Political Equator 3 is a 2-day cross-border mobile conference held on 
the 3rd and 4th of June 2011. This event is co-organized by the Center 
for Urban Ecologies at the Visual Arts Department at UCSD, and two 
community-based, non-profit organizations on both sides of the border, 
Casa Familiar in San Ysidro, California and Alter Terra in Tijuana, Baja 
California, Mexico.

The third program in a the series of bi-national conferences, PE3 
continues to engage pressing regional socio-economic, urban and 
environmental conditions across the San Diego –Tijuana border. These 
meetings have been focusing on a critical analysis of local conflicts in 
order to re-evaluate the meaning of shifting global dynamics, across 
geo-political boundaries, natural resources and marginal communities.

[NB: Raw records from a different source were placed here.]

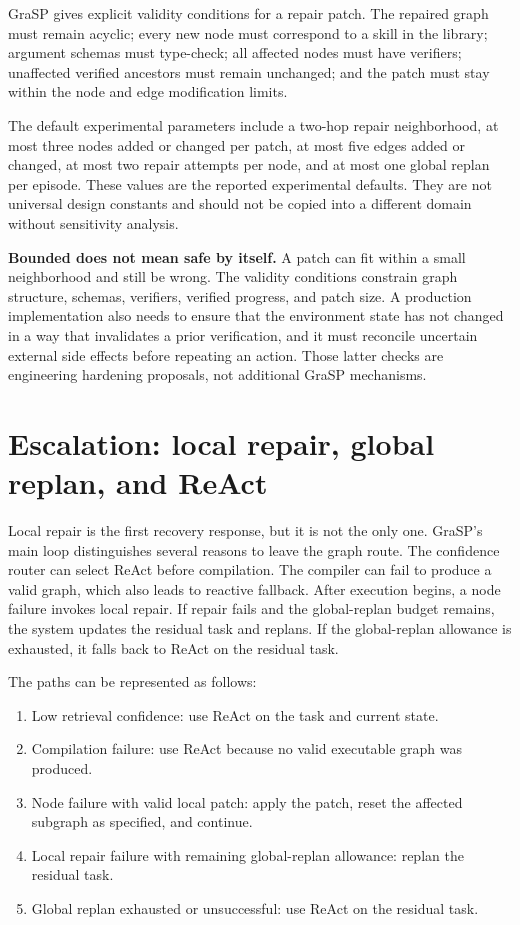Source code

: GraSP gives explicit validity conditions for a repair patch. The repaired graph must remain acyclic; every new node must correspond to a skill in the library; argument schemas must type-check; all affected nodes must have verifiers; unaffected verified ancestors must remain unchanged; and the patch must stay within the node and edge modification limits.\autocite{xia2026grasp}

The default experimental parameters include a two-hop repair neighborhood, at most three nodes added or changed per patch, at most five edges added or changed, at most two repair attempts per node, and at most one global replan per episode. These values are the reported experimental defaults. They are not universal design constants and should not be copied into a different domain without sensitivity analysis.\autocite{xia2026grasp}

\begin{warningbox}
\textbf{Bounded does not mean safe by itself.} A patch can fit within a small neighborhood and still be wrong. The validity conditions constrain graph structure, schemas, verifiers, verified progress, and patch size. A production implementation also needs to ensure that the environment state has not changed in a way that invalidates a prior verification, and it must reconcile uncertain external side effects before repeating an action. Those latter checks are engineering hardening proposals, not additional GraSP mechanisms.
\end{warningbox}

\section{Escalation: local repair, global replan, and ReAct}
\label{sec:ch17-escalation}

Local repair is the first recovery response, but it is not the only one. GraSP's main loop distinguishes several reasons to leave the graph route. The confidence router can select ReAct before compilation. The compiler can fail to produce a valid graph, which also leads to reactive fallback. After execution begins, a node failure invokes local repair. If repair fails and the global-replan budget remains, the system updates the residual task and replans. If the global-replan allowance is exhausted, it falls back to ReAct on the residual task.\autocite{xia2026grasp}

The paths can be represented as follows:

\begin{enumerate}
  \item Low retrieval confidence: use ReAct on the task and current state.
  \item Compilation failure: use ReAct because no valid executable graph was produced.
  \item Node failure with valid local patch: apply the patch, reset the affected subgraph as specified, and continue.
  \item Local repair failure with remaining global-replan allowance: replan the residual task.
  \item Global replan exhausted or unsuccessful: use ReAct on the residual task.
\end{enumerate}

Following the format of previous Political Equator meetings, PE3 is a 
nomadic event, an itinerant conversation traversing the border landscape 
itself bringing participants to the actual sites of conflict. This time, 
the participants will oscillate between two marginal neighborhoods on 
both sides of the border known as creative urban laboratories for 
re-imagining the border region, San Ysidro in the US and Los Laureles 
Canyon in Mexico.

PE3 will unfold through a series of performances and public walks that 
will traverse these conflicting territories enabling debates and 
conversations at different stations, including an unprecedented public 
border-crossing-performance through a large pipe under Home Land 
security that will allow the participants to cross the border from a 
protected Estuary on the US side into an informal settlement in Tijuana 
that collides with the border wall on the Mexican side.

Attracting an international roster of artists, architects, 
environmentalists, scholars, community activists and politicians, PE3 
will focus on The Neighborhood as a Site of Production, investigating 
practices in the arts, architecture, science and the humanities that 
work with peripheral neighborhoods worldwide where conditions of social 
and economic emergency are inspiring new ways of thinking and doing 
across institutions of urban development and public culture.